Stored dataset items
■ ■ ■ ■ ■ ■ ■
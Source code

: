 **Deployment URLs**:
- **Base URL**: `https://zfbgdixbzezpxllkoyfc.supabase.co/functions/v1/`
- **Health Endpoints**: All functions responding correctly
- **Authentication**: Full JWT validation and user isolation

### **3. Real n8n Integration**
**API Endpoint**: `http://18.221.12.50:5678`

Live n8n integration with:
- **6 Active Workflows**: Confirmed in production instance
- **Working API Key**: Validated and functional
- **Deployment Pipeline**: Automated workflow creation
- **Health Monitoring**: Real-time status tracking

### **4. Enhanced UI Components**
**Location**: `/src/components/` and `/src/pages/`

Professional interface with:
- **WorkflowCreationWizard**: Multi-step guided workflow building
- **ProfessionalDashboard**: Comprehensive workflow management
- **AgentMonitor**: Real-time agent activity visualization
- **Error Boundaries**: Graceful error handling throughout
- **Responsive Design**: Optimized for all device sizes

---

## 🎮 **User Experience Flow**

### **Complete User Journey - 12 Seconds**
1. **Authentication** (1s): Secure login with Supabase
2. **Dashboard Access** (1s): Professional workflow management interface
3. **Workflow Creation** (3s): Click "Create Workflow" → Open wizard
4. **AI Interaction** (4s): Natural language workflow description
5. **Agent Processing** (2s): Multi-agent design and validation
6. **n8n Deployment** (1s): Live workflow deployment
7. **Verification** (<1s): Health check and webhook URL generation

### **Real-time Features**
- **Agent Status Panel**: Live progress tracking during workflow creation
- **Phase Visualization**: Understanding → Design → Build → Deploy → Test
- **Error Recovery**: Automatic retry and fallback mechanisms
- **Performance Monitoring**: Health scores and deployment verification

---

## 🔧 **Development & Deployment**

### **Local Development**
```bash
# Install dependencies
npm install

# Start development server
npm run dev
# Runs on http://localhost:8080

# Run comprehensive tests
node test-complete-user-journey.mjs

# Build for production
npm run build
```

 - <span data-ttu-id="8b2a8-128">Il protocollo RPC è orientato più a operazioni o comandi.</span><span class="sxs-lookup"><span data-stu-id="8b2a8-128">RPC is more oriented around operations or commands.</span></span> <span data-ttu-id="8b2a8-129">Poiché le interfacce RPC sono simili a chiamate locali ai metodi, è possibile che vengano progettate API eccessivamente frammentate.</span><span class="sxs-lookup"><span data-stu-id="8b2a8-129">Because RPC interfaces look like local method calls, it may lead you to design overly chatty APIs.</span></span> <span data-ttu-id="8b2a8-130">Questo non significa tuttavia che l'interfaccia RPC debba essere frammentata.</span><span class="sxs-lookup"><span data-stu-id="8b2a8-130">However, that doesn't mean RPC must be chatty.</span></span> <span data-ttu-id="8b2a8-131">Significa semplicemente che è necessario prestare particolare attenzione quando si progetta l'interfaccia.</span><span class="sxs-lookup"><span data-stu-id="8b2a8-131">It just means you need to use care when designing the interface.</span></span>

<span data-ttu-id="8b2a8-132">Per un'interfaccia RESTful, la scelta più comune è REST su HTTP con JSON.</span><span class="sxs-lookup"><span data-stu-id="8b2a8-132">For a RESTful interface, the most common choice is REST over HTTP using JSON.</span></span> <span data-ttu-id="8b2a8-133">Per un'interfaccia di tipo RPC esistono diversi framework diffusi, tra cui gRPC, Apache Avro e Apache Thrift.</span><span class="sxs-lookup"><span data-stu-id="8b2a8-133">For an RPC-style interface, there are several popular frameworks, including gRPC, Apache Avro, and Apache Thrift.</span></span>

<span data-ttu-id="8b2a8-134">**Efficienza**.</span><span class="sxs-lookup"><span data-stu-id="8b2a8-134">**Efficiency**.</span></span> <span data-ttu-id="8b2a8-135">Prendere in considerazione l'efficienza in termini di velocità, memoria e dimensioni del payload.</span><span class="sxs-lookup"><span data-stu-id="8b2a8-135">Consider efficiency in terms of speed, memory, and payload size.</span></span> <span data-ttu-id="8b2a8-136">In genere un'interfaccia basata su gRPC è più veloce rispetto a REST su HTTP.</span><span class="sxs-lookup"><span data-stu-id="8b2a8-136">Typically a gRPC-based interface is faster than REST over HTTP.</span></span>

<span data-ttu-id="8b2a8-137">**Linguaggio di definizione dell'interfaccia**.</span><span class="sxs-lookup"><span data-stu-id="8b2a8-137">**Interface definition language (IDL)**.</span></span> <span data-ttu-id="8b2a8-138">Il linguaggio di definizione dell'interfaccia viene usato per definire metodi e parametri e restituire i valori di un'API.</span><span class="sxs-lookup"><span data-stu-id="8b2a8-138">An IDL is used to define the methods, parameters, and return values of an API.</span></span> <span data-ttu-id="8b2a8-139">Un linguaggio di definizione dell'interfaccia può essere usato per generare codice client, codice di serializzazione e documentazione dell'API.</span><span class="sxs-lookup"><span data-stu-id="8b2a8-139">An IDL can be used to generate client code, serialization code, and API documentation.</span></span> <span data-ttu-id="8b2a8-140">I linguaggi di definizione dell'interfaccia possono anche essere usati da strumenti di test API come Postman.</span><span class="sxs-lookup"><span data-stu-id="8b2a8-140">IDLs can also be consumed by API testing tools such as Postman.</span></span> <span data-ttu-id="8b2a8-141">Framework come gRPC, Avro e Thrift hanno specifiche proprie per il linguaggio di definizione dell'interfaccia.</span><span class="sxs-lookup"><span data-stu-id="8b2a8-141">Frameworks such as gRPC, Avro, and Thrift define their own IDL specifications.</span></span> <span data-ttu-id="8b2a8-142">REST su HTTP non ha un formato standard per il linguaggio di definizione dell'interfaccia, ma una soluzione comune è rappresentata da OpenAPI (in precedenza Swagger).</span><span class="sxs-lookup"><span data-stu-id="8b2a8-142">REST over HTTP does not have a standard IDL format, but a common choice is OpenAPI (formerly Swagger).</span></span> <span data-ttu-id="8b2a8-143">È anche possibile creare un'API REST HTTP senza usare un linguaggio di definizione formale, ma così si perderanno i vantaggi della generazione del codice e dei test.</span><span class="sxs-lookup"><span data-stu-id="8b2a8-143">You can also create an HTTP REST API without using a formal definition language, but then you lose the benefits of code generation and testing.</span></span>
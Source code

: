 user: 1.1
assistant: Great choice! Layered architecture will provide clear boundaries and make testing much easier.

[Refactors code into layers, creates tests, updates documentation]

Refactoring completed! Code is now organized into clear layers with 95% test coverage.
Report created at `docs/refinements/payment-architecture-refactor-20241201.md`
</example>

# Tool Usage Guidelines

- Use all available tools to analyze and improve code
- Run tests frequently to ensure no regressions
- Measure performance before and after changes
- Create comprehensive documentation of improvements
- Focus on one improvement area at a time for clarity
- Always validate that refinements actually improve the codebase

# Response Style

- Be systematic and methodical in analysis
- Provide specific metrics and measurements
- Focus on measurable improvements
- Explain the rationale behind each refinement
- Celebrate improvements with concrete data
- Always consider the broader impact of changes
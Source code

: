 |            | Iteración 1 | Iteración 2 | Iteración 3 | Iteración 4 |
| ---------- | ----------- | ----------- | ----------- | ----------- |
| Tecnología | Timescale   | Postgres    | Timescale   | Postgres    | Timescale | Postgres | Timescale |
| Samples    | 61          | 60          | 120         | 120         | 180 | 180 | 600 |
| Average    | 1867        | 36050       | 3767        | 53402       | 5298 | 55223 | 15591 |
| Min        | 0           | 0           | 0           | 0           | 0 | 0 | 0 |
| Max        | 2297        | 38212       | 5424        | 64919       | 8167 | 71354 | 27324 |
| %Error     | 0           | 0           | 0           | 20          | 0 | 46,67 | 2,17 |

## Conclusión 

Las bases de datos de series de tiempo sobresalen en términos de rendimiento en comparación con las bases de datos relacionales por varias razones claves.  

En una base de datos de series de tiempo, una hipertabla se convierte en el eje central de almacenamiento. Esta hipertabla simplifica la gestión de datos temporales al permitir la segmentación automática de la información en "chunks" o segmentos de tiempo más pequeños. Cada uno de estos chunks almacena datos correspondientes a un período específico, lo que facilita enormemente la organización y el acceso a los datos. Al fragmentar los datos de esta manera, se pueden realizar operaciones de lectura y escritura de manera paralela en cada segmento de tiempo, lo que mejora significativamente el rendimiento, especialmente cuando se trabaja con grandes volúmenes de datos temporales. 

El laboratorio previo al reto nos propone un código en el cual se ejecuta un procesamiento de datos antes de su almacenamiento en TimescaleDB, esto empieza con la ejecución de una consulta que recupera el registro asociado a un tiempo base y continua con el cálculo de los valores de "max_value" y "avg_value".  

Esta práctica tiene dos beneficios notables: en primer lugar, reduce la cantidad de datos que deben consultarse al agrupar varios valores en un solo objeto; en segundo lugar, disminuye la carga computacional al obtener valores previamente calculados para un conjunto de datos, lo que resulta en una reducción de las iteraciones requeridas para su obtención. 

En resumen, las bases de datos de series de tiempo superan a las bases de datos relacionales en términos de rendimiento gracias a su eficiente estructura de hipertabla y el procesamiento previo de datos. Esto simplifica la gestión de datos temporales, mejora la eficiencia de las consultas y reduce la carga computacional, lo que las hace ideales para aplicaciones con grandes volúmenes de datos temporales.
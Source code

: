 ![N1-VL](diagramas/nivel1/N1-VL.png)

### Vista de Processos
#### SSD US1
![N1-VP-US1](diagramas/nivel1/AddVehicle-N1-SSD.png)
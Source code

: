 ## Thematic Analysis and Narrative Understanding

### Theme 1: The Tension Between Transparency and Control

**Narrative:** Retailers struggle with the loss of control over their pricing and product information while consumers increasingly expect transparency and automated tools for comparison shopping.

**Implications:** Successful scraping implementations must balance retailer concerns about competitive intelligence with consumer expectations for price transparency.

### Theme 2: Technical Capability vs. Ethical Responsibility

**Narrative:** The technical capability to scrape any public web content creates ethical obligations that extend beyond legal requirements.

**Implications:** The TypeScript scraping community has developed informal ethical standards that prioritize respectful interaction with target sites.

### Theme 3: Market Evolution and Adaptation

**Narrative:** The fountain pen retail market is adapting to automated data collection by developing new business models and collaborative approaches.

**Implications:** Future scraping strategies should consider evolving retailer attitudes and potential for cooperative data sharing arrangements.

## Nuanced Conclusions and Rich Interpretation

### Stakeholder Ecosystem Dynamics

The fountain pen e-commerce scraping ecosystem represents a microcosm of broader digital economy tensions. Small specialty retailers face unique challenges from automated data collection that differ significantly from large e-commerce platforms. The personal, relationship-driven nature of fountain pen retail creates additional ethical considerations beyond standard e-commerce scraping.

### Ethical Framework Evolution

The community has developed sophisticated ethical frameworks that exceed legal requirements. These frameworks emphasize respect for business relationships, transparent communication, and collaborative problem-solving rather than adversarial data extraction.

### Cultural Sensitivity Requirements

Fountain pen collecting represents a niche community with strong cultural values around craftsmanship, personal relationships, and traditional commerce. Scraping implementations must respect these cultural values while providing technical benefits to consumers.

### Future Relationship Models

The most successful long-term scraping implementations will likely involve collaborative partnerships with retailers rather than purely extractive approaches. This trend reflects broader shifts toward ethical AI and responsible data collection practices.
■ ■ ■ ■ ■ ■ ■
Exercise instructions: Copy out the entries exactly. Begin at the first line and end with the line that has "- **WorkflowCreationWizard**: Multi-step".

The answer:
Source code

: **Deployment URLs**:
- **Base URL**: `https://zfbgdixbzezpxllkoyfc.supabase.co/functions/v1/`
- **Health Endpoints**: All functions responding correctly
- **Authentication**: Full JWT validation and user isolation

### **3. Real n8n Integration**
**API Endpoint**: `http://18.221.12.50:5678`

Live n8n integration with:
- **6 Active Workflows**: Confirmed in production instance
- **Working API Key**: Validated and functional
- **Deployment Pipeline**: Automated workflow creation
- **Health Monitoring**: Real-time status tracking

### **4. Enhanced UI Components**
**Location**: `/src/components/` and `/src/pages/`

Professional interface with:
- **WorkflowCreationWizard**: Multi-step guided workflow building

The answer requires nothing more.